19 Ekim 2011 Çarşamba

biutiful.


Yaşamak. Varolmak. Ölmek.
Süresi değişse de, en azından doğanların, bir süre yaşayacağı ve öleceği kesin. Peki ya varolmak ? İşin felsefi kısmına gelmeden, psikoloji camiasından, Erik Erikson'un psikososyal gelişim kuramının sekizinci evresinden bahsedebilirim. Sekizinci evrede, Erikson bu döneme gelmiş kişinin (65 yaş üstü), hayatının muhasebesini yaparak, anlamlı ve değerli bir hayat geçirip geçirmediğini sorgulayacağını, verdiği cevaba göre de, ya kendini yapmak istediklerini yapmış bir şekilde, "bütün" olarak hissedeceğini, ya da geriye dönmenin imkansızlığı içinde umutsuzluğun kapılarını açacağını söyler. Bir diğer deyişle Erikson, kişinin kendisine "var oldum" mu diye soracağından bahseder. Varolmak; fiziksel olarak çok kolay "var" diyebildiğimiz, zihinsel olarak ise belki de peşinden koştuğumuz bir kavram. Daha da ilginci, bu kavramı açıklamaya girişmeden, akla hemen başka bir sorunun gelebilecek olması. Neden "var olmalıyım" ? Amaç ne ? 

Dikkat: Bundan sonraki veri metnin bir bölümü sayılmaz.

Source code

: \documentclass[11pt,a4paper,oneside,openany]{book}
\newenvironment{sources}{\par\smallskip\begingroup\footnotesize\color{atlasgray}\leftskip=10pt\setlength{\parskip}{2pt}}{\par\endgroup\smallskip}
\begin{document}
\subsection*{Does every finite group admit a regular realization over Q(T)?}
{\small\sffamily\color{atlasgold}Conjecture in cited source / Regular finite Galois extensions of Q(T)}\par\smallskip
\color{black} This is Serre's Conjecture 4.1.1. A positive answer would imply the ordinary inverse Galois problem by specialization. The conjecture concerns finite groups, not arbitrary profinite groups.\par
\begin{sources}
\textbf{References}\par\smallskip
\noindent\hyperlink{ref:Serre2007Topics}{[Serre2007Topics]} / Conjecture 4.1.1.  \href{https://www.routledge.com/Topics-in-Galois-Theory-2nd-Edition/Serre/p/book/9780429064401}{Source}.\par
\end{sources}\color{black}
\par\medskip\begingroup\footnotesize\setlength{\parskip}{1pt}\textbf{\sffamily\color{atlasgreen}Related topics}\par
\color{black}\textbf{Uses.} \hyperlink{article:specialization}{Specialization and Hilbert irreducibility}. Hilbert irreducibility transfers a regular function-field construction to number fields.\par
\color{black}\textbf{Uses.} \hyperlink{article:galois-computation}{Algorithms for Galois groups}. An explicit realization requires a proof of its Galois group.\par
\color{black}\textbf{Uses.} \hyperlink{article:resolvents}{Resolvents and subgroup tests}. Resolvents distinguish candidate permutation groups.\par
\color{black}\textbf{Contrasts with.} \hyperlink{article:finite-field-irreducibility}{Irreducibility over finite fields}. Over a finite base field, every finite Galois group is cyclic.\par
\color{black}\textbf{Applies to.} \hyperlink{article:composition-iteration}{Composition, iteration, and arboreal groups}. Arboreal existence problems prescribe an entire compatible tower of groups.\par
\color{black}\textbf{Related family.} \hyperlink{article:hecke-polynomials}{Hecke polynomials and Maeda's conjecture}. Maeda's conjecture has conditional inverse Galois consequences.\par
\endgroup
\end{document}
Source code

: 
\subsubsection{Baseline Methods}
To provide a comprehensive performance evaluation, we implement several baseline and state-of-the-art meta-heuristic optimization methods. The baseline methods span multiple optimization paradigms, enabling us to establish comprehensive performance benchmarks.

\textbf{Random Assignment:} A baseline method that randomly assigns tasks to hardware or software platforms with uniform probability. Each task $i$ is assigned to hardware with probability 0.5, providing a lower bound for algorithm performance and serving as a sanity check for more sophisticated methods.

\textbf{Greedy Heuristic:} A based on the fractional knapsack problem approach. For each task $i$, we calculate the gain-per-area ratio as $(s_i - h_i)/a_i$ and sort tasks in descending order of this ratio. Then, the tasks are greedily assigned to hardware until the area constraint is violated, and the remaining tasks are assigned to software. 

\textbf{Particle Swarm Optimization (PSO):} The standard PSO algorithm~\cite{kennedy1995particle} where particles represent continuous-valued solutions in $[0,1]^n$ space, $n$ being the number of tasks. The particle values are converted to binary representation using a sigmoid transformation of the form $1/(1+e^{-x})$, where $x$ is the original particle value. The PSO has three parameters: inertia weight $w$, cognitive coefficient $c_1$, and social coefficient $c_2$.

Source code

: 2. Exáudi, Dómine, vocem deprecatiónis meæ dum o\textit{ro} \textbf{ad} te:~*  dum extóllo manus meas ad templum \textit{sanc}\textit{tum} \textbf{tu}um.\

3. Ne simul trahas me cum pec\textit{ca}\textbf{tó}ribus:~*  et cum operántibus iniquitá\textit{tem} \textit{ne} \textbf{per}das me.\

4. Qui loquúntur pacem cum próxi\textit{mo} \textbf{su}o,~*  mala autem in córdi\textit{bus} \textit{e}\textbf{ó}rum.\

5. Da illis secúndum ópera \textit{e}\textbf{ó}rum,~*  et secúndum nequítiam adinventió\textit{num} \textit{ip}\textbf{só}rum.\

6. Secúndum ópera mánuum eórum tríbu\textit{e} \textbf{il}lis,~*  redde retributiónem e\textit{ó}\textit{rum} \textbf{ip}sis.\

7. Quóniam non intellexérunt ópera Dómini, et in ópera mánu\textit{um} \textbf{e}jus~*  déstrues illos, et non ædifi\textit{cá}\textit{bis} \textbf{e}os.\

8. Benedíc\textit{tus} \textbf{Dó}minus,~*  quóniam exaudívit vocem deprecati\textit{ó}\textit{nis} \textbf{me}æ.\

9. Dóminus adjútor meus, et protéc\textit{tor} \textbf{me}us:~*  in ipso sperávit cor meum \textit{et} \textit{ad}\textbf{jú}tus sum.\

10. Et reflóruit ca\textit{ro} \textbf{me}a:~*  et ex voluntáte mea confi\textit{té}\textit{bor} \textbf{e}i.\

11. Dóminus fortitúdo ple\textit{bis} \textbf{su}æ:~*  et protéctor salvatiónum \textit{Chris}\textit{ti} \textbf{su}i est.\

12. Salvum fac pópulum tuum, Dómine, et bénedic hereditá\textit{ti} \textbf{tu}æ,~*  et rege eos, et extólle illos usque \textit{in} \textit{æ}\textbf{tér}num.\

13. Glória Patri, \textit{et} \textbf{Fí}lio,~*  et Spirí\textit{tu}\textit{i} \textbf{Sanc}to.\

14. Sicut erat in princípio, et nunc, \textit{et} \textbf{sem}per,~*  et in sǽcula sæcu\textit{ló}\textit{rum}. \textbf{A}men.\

Bu anlam arayışını, Irvin Yalom, Alan Wheelis'in The Listener adlı kitabından, yazarın köpeğiyle ilgili bir alıntı yaparak şöyle örneklendirir:
"Sonra eğilip yerden bir sopa alırsam hemen düşüyor önüme. İşte beklenen büyük şey gerçekleşti. Bir misyonu var artık onun...Gerçi bu misyon üzerine düşünmek asla aklına gelmiyor. Tek ama tek düşündüğü, misyonu yerine getirmek. O sopaya ulaşabilmek için koşarak veya yüzerek her mesafeyi alabilir, her engelin altından veya üstünden geçebilir. 
Sopaya ulaştığı anda da alıp geri getiriyor onu: Ne de olsa misyonu, sopayı ele geçirmek değil sadece, geri getirmek. Yine de bana yaklaştıkça hareketleri yavaşlıyor. Sopayı bana vererek görevini tamamlamak istiyor ama, bir yandan da misyonunu tamamlamış olma, tekrar bekleme durumuna geçme düşüncesinden nefret ediyor: Kendi benliğinin ötesinde bir şeylerin hizmetinde olmak, benim için olduğu kadar onun için de önemli. Ben hazır olana kadar beklemek zorunda. Ne mutlu ki ona kendisi için bir sopa fırlatacak biri var hayatında." Yalom, bu bölümü okuduktan sonra şöyle der: "Hangimizin aklından geçmemiştir ki bu dilek: Birisi çıkıp benim sopamı fırlatsa". 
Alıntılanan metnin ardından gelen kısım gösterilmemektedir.